Action item: Work through the data and say how many lines contain "estimate". The number alone is the answer.

━━ Records for the task ━━

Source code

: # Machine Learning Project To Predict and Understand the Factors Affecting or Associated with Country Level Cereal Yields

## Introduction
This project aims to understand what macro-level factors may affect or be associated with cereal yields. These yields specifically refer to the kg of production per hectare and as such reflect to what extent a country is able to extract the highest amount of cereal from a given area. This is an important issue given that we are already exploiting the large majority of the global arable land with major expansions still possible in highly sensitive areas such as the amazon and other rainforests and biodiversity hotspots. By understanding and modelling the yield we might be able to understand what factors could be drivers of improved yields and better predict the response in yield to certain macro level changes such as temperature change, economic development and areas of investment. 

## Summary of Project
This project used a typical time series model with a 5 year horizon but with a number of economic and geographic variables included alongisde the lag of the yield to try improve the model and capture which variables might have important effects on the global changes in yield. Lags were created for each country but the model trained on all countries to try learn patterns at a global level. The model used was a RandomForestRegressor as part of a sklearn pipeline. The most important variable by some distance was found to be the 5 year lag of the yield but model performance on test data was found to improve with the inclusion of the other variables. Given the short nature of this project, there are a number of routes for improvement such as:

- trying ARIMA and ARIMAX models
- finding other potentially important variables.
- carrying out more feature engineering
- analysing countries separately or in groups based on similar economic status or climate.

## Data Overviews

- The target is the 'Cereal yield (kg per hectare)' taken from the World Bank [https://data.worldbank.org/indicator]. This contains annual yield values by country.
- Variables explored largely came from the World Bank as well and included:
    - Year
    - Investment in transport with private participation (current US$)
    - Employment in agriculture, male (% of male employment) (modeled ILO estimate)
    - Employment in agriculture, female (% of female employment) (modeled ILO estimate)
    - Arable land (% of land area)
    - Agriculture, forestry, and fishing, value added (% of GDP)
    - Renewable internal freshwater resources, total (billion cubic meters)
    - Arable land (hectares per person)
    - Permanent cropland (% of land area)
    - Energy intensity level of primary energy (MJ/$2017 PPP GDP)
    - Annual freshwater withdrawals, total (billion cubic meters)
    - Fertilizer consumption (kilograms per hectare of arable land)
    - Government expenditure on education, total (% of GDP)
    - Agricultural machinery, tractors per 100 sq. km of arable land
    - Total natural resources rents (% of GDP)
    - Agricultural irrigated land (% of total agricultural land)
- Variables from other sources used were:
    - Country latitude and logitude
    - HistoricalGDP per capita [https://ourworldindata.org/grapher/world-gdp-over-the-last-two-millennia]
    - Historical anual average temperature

━━━

Expected answer: 2